START PROVIDED RECORDS
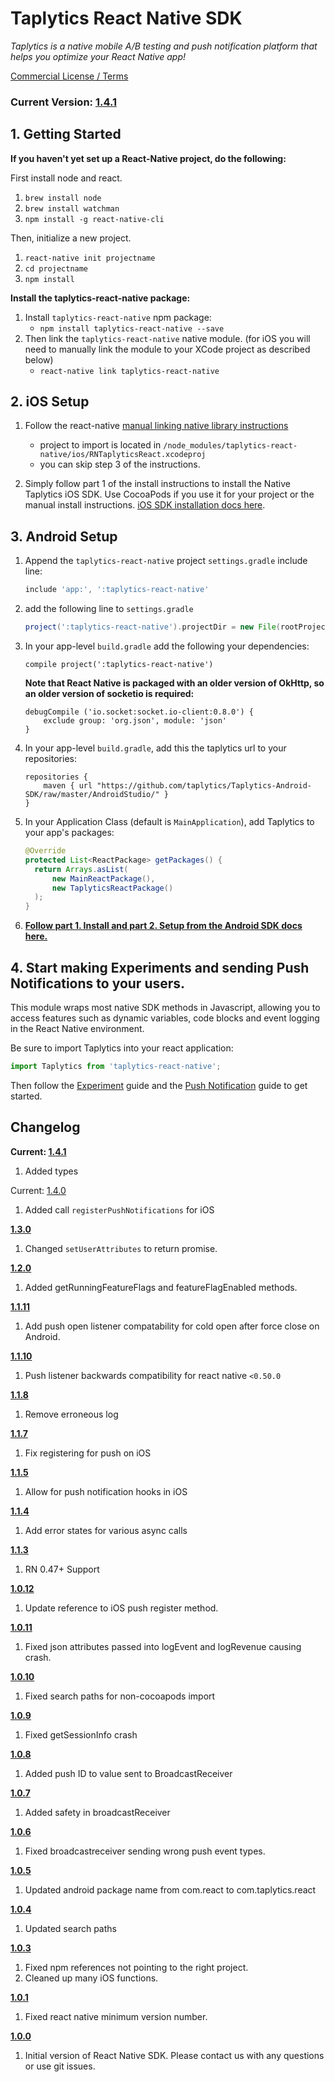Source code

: 
# Taplytics React Native SDK

_Taplytics is a native mobile A/B testing and push notification platform that helps you optimize your React Native app!_

 [Commercial License / Terms](http://taplytics.com/terms)
 
### **Current Version: [1.4.1](#changelog)**

## 1. Getting Started

**If you haven't yet set up a React-Native project, do the following:**

First install node and react.

1. `brew install node`
2. `brew install watchman`
3. `npm install -g react-native-cli`

Then, initialize a new project.

1. `react-native init projectname`
2. `cd projectname`
3. `npm install`

**Install the taplytics-react-native package:**

1. Install `taplytics-react-native` npm package:
	* `npm install taplytics-react-native --save`
2. Then link the `taplytics-react-native` native module. (for iOS you will need to manually link the module to your XCode project as described below)
	* `react-native link taplytics-react-native`

## 2. iOS Setup

1. Follow the react-native [manual linking native library instructions](https://facebook.github.io/react-native/docs/linking-libraries-ios.html#manual-linking)
	* project to import is located in `/node_modules/taplytics-react-native/ios/RNTaplyticsReact.xcodeproj`
	* you can skip step 3 of the instructions.

2. Simply follow part 1 of the install instructions to install the Native Taplytics iOS SDK. Use CocoaPods if you use it for your project or the manual install instructions. [iOS SDK installation docs here](https://github.com/taplytics/taplytics-ios-sdk/blob/master/START.md#1-install).

## 3. Android Setup

1. Append the `taplytics-react-native` project `settings.gradle` include line:

	```gradle
	include 'app:', ':taplytics-react-native'
	```

2. add the following line to `settings.gradle`
  	
  	
	```gradle
	project(':taplytics-react-native').projectDir = new File(rootProject.projectDir, 	'../node_modules/taplytics-react-native/android')
	```

3. In your app-level `build.gradle` add the following your dependencies:

	```      
	compile project(':taplytics-react-native')
	```
	
	**Note that React Native is packaged with an older version of OkHttp, so an older version of socketio is required:**
	
	```
	debugCompile ('io.socket:socket.io-client:0.8.0') {
        exclude group: 'org.json', module: 'json'
    }
    ```

4. In your app-level `build.gradle`, add this the taplytics url to your repositories:

	```
	repositories {                                                                                              
		maven { url "https://github.com/taplytics/Taplytics-Android-SDK/raw/master/AndroidStudio/" }
	}
	```

5. In your Application Class (default is `MainApplication`), add Taplytics to your app's packages:

	```java
	@Override
	protected List<ReactPackage> getPackages() {
	  return Arrays.asList(
	      new MainReactPackage(),
	      new TaplyticsReactPackage()
	  );
	}
	```

6. **[Follow part 1. Install and part 2. Setup from the Android SDK docs here.](https://github.com/taplytics/taplytics-android-sdk/blob/master/START.md#1-installation)**


## 4. Start making Experiments and sending Push Notifications to your users.

This module wraps most native SDK methods in Javascript, allowing you to access features such as dynamic variables, code blocks and event logging in the React Native environment.

Be sure to import Taplytics into your react application:

```javascript
import Taplytics from 'taplytics-react-native';
```

Then follow the [Experiment](/EXPERIMENTS.md) guide and the [Push Notification](/PUSH.md) guide to get started.

## Changelog

**Current: [1.4.1](https://github.com/taplytics/Taplytics-React-Native/releases/tag/1.4.0)**

1. Added types

Current: [1.4.0](https://github.com/taplytics/Taplytics-React-Native/releases/tag/1.4.0)

1. Added call `registerPushNotifications` for iOS

**[1.3.0](https://github.com/taplytics/Taplytics-React-Native/releases/tag/1.3.0)**

1. Changed `setUserAttributes` to return promise.

**[1.2.0](https://github.com/taplytics/Taplytics-React-Native/releases/tag/1.2.0)**

1. Added getRunningFeatureFlags and featureFlagEnabled methods.

**[1.1.11](https://github.com/taplytics/Taplytics-React-Native/releases/tag/1.1.11)**

1. Add push open listener compatability for cold open after force close on Android.

**[1.1.10](https://github.com/taplytics/Taplytics-React-Native/releases/tag/1.1.10)**

1. Push listener backwards compatibility for react native `<0.50.0`

**[1.1.8](https://github.com/taplytics/Taplytics-React-Native/releases/tag/1.1.8)**

1. Remove erroneous log

**[1.1.7](https://github.com/taplytics/Taplytics-React-Native/releases/tag/1.1.7)**

1. Fix registering for push on iOS 

**[1.1.5](https://github.com/taplytics/Taplytics-React-Native/releases/tag/1.1.5)**

1. Allow for push notification hooks in iOS

**[1.1.4](https://github.com/taplytics/Taplytics-React-Native/releases/tag/1.1.4)**

1. Add error states for various async calls

**[1.1.3](https://github.com/taplytics/Taplytics-React-Native/releases/tag/1.1.3)**

1. RN 0.47+ Support


**[1.0.12](https://github.com/taplytics/Taplytics-React-Native/releases/tag/1.0.12)**

1. Update reference to iOS push register method.


**[1.0.11](https://github.com/taplytics/Taplytics-React-Native/releases/tag/1.0.11)**

1. Fixed json attributes passed into logEvent and logRevenue causing crash.

**[1.0.10](https://github.com/taplytics/Taplytics-React-Native/releases/tag/1.0.10)**

1. Fixed search paths for non-cocoapods import

**[1.0.9](https://github.com/taplytics/Taplytics-React-Native/releases/tag/1.0.9)**

1. Fixed getSessionInfo crash

**[1.0.8](https://github.com/taplytics/Taplytics-React-Native/releases/tag/1.0.8)**

1. Added push ID to value sent to BroadcastReceiver


**[1.0.7](https://github.com/taplytics/Taplytics-React-Native/releases/tag/1.0.7)**

1. Added safety in broadcastReceiver

**[1.0.6](https://github.com/taplytics/Taplytics-React-Native/releases/tag/1.0.6)**

1. Fixed broadcastreceiver sending wrong push event types.

**[1.0.5](https://github.com/taplytics/Taplytics-React-Native/releases/tag/1.0.5)**

1. Updated android package name from com.react to com.taplytics.react

**[1.0.4](https://github.com/taplytics/Taplytics-React-Native/releases/tag/1.0.4)**

1. Updated search paths

**[1.0.3](https://github.com/taplytics/Taplytics-React-Native/releases/tag/1.0.3)**

1. Fixed npm references not pointing to the right project.
2. Cleaned up many iOS functions.

**[1.0.1](https://github.com/taplytics/Taplytics-React-Native/releases/tag/1.0.1)**

1. Fixed react native minimum version number. 

**[1.0.0](https://github.com/taplytics/Taplytics-React-Native/releases/tag/1.0.0)**

1. Initial version of React Native SDK. Please contact us with any questions or use git issues.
END PROVIDED RECORDS
> [WHAT THE TASK REQUIRES]:
Write out the data in full and exactly as given, though without the images.

> [SOLUTION TO THE EXERCISE]:
Source code

: 
# Taplytics React Native SDK

_Taplytics is a native mobile A/B testing and push notification platform that helps you optimize your React Native app!_

 [Commercial License / Terms](http://taplytics.com/terms)
 
### **Current Version: [1.4.1](#changelog)**

## 1. Getting Started

**If you haven't yet set up a React-Native project, do the following:**

First install node and react.

1. `brew install node`
2. `brew install watchman`
3. `npm install -g react-native-cli`

Then, initialize a new project.

1. `react-native init projectname`
2. `cd projectname`
3. `npm install`

**Install the taplytics-react-native package:**

1. Install `taplytics-react-native` npm package:
	* `npm install taplytics-react-native --save`
2. Then link the `taplytics-react-native` native module. (for iOS you will need to manually link the module to your XCode project as described below)
	* `react-native link taplytics-react-native`

## 2. iOS Setup

1. Follow the react-native [manual linking native library instructions](https://facebook.github.io/react-native/docs/linking-libraries-ios.html#manual-linking)
	* project to import is located in `/node_modules/taplytics-react-native/ios/RNTaplyticsReact.xcodeproj`
	* you can skip step 3 of the instructions.

2. Simply follow part 1 of the install instructions to install the Native Taplytics iOS SDK. Use CocoaPods if you use it for your project or the manual install instructions. [iOS SDK installation docs here](https://github.com/taplytics/taplytics-ios-sdk/blob/master/START.md#1-install).

## 3. Android Setup

1. Append the `taplytics-react-native` project `settings.gradle` include line:

	```gradle
	include 'app:', ':taplytics-react-native'
	```

2. add the following line to `settings.gradle`
  	
  	
	```gradle
	project(':taplytics-react-native').projectDir = new File(rootProject.projectDir, 	'../node_modules/taplytics-react-native/android')
	```

3. In your app-level `build.gradle` add the following your dependencies:

	```      
	compile project(':taplytics-react-native')
	```
	
	**Note that React Native is packaged with an older version of OkHttp, so an older version of socketio is required:**
	
	```
	debugCompile ('io.socket:socket.io-client:0.8.0') {
        exclude group: 'org.json', module: 'json'
    }
    ```

4. In your app-level `build.gradle`, add this the taplytics url to your repositories:

	```
	repositories {                                                                                              
		maven { url "https://github.com/taplytics/Taplytics-Android-SDK/raw/master/AndroidStudio/" }
	}
	```

5. In your Application Class (default is `MainApplication`), add Taplytics to your app's packages:

	```java
	@Override
	protected List<ReactPackage> getPackages() {
	  return Arrays.asList(
	      new MainReactPackage(),
	      new TaplyticsReactPackage()
	  );
	}
	```

6. **[Follow part 1. Install and part 2. Setup from the Android SDK docs here.](https://github.com/taplytics/taplytics-android-sdk/blob/master/START.md#1-installation)**


## 4. Start making Experiments and sending Push Notifications to your users.

This module wraps most native SDK methods in Javascript, allowing you to access features such as dynamic variables, code blocks and event logging in the React Native environment.

Be sure to import Taplytics into your react application:

```javascript
import Taplytics from 'taplytics-react-native';
```

Then follow the [Experiment](/EXPERIMENTS.md) guide and the [Push Notification](/PUSH.md) guide to get started.

## Changelog

**Current: [1.4.1](https://github.com/taplytics/Taplytics-React-Native/releases/tag/1.4.0)**

1. Added types

Current: [1.4.0](https://github.com/taplytics/Taplytics-React-Native/releases/tag/1.4.0)

1. Added call `registerPushNotifications` for iOS

**[1.3.0](https://github.com/taplytics/Taplytics-React-Native/releases/tag/1.3.0)**

1. Changed `setUserAttributes` to return promise.

**[1.2.0](https://github.com/taplytics/Taplytics-React-Native/releases/tag/1.2.0)**

1. Added getRunningFeatureFlags and featureFlagEnabled methods.

**[1.1.11](https://github.com/taplytics/Taplytics-React-Native/releases/tag/1.1.11)**

1. Add push open listener compatability for cold open after force close on Android.

**[1.1.10](https://github.com/taplytics/Taplytics-React-Native/releases/tag/1.1.10)**

1. Push listener backwards compatibility for react native `<0.50.0`

**[1.1.8](https://github.com/taplytics/Taplytics-React-Native/releases/tag/1.1.8)**

1. Remove erroneous log

**[1.1.7](https://github.com/taplytics/Taplytics-React-Native/releases/tag/1.1.7)**

1. Fix registering for push on iOS 

**[1.1.5](https://github.com/taplytics/Taplytics-React-Native/releases/tag/1.1.5)**

1. Allow for push notification hooks in iOS

**[1.1.4](https://github.com/taplytics/Taplytics-React-Native/releases/tag/1.1.4)**

1. Add error states for various async calls

**[1.1.3](https://github.com/taplytics/Taplytics-React-Native/releases/tag/1.1.3)**

1. RN 0.47+ Support


**[1.0.12](https://github.com/taplytics/Taplytics-React-Native/releases/tag/1.0.12)**

1. Update reference to iOS push register method.


**[1.0.11](https://github.com/taplytics/Taplytics-React-Native/releases/tag/1.0.11)**

1. Fixed json attributes passed into logEvent and logRevenue causing crash.

**[1.0.10](https://github.com/taplytics/Taplytics-React-Native/releases/tag/1.0.10)**

1. Fixed search paths for non-cocoapods import

**[1.0.9](https://github.com/taplytics/Taplytics-React-Native/releases/tag/1.0.9)**

1. Fixed getSessionInfo crash

**[1.0.8](https://github.com/taplytics/Taplytics-React-Native/releases/tag/1.0.8)**

1. Added push ID to value sent to BroadcastReceiver


**[1.0.7](https://github.com/taplytics/Taplytics-React-Native/releases/tag/1.0.7)**

1. Added safety in broadcastReceiver

**[1.0.6](https://github.com/taplytics/Taplytics-React-Native/releases/tag/1.0.6)**

1. Fixed broadcastreceiver sending wrong push event types.

**[1.0.5](https://github.com/taplytics/Taplytics-React-Native/releases/tag/1.0.5)**

1. Updated android package name from com.react to com.taplytics.react

**[1.0.4](https://github.com/taplytics/Taplytics-React-Native/releases/tag/1.0.4)**

1. Updated search paths

**[1.0.3](https://github.com/taplytics/Taplytics-React-Native/releases/tag/1.0.3)**

1. Fixed npm references not pointing to the right project.
2. Cleaned up many iOS functions.

**[1.0.1](https://github.com/taplytics/Taplytics-React-Native/releases/tag/1.0.1)**

1. Fixed react native minimum version number. 

**[1.0.0](https://github.com/taplytics/Taplytics-React-Native/releases/tag/1.0.0)**

1. Initial version of React Native SDK. Please contact us with any questions or use git issues.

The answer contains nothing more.